*THE DATA*

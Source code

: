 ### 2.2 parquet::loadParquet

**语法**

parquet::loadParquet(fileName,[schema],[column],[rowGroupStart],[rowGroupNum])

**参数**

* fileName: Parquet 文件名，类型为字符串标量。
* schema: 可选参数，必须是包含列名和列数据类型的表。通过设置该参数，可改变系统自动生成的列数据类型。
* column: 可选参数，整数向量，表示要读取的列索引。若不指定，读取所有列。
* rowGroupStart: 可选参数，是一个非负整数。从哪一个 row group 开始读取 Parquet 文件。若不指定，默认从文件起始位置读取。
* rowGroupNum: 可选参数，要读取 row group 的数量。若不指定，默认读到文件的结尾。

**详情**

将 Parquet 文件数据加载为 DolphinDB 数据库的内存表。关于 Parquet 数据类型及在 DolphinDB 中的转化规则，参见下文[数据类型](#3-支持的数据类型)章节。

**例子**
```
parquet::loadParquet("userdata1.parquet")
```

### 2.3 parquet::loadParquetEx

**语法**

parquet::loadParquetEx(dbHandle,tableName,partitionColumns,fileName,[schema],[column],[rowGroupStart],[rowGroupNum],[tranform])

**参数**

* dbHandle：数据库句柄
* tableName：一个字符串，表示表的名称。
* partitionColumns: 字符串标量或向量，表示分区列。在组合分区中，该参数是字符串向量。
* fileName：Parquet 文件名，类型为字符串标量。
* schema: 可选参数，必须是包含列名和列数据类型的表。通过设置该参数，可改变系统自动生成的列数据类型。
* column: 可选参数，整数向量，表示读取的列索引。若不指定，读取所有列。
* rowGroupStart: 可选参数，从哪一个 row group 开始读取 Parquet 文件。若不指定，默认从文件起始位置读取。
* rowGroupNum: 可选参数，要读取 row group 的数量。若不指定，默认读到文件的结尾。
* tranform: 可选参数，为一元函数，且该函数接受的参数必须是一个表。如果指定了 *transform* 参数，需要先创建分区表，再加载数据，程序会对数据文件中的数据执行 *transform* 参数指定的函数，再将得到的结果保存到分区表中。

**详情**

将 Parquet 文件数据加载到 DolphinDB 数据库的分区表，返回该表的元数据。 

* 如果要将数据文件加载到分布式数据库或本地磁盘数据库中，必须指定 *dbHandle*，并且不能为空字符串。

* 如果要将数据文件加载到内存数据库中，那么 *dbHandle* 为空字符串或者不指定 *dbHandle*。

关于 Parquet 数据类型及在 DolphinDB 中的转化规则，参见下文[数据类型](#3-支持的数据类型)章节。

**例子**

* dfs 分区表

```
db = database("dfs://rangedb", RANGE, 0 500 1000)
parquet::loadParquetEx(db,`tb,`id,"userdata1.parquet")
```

*WHAT TO PRODUCE*
From the first line to the last, please quote the material above exactly.

*SOLUTION TO THE EXERCISE*
Source code

: ### 2.2 parquet::loadParquet

**语法**

parquet::loadParquet(fileName,[schema],[column],[rowGroupStart],[rowGroupNum])

**参数**

* fileName: Parquet 文件名，类型为字符串标量。
* schema: 可选参数，必须是包含列名和列数据类型的表。通过设置该参数，可改变系统自动生成的列数据类型。
* column: 可选参数，整数向量，表示要读取的列索引。若不指定，读取所有列。
* rowGroupStart: 可选参数，是一个非负整数。从哪一个 row group 开始读取 Parquet 文件。若不指定，默认从文件起始位置读取。
* rowGroupNum: 可选参数，要读取 row group 的数量。若不指定，默认读到文件的结尾。

**详情**

将 Parquet 文件数据加载为 DolphinDB 数据库的内存表。关于 Parquet 数据类型及在 DolphinDB 中的转化规则，参见下文[数据类型](#3-支持的数据类型)章节。

**例子**
```
parquet::loadParquet("userdata1.parquet")
```

### 2.3 parquet::loadParquetEx

**语法**

parquet::loadParquetEx(dbHandle,tableName,partitionColumns,fileName,[schema],[column],[rowGroupStart],[rowGroupNum],[tranform])

**参数**

* dbHandle：数据库句柄
* tableName：一个字符串，表示表的名称。
* partitionColumns: 字符串标量或向量，表示分区列。在组合分区中，该参数是字符串向量。
* fileName：Parquet 文件名，类型为字符串标量。
* schema: 可选参数，必须是包含列名和列数据类型的表。通过设置该参数，可改变系统自动生成的列数据类型。
* column: 可选参数，整数向量，表示读取的列索引。若不指定，读取所有列。
* rowGroupStart: 可选参数，从哪一个 row group 开始读取 Parquet 文件。若不指定，默认从文件起始位置读取。
* rowGroupNum: 可选参数，要读取 row group 的数量。若不指定，默认读到文件的结尾。
* tranform: 可选参数，为一元函数，且该函数接受的参数必须是一个表。如果指定了 *transform* 参数，需要先创建分区表，再加载数据，程序会对数据文件中的数据执行 *transform* 参数指定的函数，再将得到的结果保存到分区表中。

**详情**

将 Parquet 文件数据加载到 DolphinDB 数据库的分区表，返回该表的元数据。 

* 如果要将数据文件加载到分布式数据库或本地磁盘数据库中，必须指定 *dbHandle*，并且不能为空字符串。

* 如果要将数据文件加载到内存数据库中，那么 *dbHandle* 为空字符串或者不指定 *dbHandle*。

关于 Parquet 数据类型及在 DolphinDB 中的转化规则，参见下文[数据类型](#3-支持的数据类型)章节。

**例子**

* dfs 分区表

```
db = database("dfs://rangedb", RANGE, 0 500 1000)
parquet::loadParquetEx(db,`tb,`id,"userdata1.parquet")
```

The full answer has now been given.